Mark Twain, born Samuel Langhorne Clemens in 1835, left school at age 12. His career encompassed such varied occupations as printer, Mississippi riverboat pilot, journalist, travel writer, and publisher, which furnished him with a wide knowledge of humanity and the perfect grasp of local customs and speech manifested in his writing. It wasn't until The Adventures of Huckleberry Finn (1885), that he was recognized by the literary establishment as one of the greatest writers America would ever produce.
Toward the end of his life, plagued by personal tragedy and financial failure, Twain grew more and more cynical and pessimistic. Though his fame continued to widen--Yale and Oxford awarded him honorary degrees--he spent his last years in gloom and desperation, but he lives on in American letters as "the Lincoln of our literature."

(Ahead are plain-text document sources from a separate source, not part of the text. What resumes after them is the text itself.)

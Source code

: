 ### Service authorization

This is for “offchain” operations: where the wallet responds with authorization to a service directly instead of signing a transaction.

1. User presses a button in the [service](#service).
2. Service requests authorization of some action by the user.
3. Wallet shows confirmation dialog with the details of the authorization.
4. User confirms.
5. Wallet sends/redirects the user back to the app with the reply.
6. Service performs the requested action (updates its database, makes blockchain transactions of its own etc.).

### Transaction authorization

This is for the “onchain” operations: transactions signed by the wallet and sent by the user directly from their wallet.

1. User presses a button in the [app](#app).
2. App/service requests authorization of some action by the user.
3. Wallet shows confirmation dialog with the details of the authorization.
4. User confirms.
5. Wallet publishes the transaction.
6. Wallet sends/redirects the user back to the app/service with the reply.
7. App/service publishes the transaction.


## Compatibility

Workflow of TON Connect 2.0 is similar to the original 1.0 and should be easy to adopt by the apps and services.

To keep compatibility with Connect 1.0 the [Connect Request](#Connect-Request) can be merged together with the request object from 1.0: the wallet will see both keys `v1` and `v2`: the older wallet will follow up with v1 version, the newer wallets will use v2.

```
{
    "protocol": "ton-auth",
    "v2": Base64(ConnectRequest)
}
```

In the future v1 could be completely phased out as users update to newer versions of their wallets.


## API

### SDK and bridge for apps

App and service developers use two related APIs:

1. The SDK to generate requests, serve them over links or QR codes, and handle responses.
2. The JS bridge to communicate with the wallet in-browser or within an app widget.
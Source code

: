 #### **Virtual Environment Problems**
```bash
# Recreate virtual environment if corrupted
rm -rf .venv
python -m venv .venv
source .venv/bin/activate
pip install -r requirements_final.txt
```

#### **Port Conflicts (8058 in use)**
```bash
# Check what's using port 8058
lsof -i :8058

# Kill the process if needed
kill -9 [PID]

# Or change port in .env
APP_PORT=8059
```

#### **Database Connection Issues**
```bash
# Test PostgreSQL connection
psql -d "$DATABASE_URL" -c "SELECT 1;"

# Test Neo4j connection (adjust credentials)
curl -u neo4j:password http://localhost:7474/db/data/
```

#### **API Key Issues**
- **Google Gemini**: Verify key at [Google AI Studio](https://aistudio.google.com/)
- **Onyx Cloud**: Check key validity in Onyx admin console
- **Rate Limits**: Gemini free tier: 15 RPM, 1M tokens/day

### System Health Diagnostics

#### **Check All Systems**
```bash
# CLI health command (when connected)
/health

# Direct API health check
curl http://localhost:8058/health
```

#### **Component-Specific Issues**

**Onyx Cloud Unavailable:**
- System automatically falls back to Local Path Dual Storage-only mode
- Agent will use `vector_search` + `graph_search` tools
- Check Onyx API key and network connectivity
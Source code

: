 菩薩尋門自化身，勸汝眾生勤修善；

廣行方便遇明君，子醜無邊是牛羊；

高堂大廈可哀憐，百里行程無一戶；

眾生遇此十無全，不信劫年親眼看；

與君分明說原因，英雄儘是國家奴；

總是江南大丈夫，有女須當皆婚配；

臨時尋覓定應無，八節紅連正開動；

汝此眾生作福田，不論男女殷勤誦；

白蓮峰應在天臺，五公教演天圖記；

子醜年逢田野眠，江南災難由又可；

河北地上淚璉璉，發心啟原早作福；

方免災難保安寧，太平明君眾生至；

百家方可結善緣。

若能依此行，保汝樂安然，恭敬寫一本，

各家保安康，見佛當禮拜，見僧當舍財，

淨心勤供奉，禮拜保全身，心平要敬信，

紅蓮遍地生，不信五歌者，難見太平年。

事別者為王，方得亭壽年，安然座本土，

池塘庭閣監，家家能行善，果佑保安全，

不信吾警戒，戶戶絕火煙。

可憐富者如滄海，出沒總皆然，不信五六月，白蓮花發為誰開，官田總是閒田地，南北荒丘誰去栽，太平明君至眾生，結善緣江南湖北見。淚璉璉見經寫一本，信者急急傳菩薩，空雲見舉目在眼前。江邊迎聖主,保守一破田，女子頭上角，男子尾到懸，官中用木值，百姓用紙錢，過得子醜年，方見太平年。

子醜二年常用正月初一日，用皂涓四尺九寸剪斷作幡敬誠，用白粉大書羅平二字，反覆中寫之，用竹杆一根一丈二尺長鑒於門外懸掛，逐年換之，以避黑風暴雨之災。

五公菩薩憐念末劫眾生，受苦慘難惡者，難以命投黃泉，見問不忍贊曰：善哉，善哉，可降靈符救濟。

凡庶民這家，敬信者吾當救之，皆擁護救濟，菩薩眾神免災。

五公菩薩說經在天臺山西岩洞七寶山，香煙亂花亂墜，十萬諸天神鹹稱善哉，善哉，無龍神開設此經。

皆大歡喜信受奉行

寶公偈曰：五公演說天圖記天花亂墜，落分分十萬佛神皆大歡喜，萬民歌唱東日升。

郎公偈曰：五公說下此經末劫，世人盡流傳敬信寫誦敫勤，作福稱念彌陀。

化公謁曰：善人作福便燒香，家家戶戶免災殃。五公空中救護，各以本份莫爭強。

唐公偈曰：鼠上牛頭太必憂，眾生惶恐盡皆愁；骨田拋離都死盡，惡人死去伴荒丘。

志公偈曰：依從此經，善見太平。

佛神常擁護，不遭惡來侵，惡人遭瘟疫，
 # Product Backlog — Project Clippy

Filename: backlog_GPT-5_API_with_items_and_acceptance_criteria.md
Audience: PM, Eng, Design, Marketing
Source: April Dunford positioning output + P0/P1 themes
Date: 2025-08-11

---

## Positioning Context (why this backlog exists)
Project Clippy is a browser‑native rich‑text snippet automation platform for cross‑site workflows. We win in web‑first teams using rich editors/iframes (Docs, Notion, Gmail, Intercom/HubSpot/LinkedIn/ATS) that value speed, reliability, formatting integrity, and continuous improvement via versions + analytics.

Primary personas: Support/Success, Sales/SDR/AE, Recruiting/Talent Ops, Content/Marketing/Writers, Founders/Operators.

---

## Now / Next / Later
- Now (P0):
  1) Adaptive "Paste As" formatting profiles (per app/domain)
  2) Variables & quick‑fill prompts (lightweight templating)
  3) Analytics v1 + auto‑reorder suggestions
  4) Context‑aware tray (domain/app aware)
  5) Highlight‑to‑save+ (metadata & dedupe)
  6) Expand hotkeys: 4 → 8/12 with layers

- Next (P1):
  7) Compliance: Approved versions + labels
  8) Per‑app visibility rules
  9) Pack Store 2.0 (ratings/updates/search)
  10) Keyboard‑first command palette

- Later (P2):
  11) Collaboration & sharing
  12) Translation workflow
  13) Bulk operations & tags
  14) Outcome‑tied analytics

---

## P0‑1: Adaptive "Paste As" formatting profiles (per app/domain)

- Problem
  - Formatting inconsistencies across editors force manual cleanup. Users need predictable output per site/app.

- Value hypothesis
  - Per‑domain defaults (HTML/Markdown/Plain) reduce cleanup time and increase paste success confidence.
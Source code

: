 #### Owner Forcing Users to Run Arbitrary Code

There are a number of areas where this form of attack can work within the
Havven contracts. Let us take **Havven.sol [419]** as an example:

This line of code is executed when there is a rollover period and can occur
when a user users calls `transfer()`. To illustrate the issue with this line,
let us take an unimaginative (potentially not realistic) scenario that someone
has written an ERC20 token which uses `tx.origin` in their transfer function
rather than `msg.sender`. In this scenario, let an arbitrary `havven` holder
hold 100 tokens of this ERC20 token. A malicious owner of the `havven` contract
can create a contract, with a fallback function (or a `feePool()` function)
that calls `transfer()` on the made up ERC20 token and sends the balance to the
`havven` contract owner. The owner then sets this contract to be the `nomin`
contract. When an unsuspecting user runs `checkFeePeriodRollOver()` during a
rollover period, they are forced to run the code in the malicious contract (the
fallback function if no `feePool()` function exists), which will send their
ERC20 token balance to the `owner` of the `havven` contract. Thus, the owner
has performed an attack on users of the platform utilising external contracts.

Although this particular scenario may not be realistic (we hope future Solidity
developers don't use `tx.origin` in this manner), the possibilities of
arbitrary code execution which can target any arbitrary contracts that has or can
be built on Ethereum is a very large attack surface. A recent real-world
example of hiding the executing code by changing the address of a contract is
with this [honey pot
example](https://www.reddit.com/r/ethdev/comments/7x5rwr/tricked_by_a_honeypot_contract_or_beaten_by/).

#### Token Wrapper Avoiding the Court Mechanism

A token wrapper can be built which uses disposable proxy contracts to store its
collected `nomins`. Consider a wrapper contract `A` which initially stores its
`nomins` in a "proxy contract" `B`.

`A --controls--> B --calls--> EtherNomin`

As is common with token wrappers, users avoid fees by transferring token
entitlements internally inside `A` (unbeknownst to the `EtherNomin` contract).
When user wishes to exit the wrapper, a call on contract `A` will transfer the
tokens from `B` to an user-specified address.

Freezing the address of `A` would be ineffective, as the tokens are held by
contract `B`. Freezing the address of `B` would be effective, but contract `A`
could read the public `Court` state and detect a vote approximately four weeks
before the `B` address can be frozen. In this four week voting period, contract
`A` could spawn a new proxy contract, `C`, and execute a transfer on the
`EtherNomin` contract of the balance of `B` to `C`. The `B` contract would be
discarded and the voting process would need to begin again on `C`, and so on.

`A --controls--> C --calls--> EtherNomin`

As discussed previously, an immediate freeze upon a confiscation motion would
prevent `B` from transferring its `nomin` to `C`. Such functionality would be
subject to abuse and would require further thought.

W. Bill Czolgosz has written fewer books than Mark Twain, and none of them nearly as competently. His own personal favorite is Eat @t Zero’s, published by Coscom Entertainment in 2005 and currently out of print. His latest project is a graphic novel called Zombifrieze, illustrated by Sean Simmans, a frequent collaborator.
Czolgosz lives in Proud Lake, Saskatchewan, with his two children and three cats, just a mile down the street from his on-again/off-again ladyfriend, who has not yet called the police.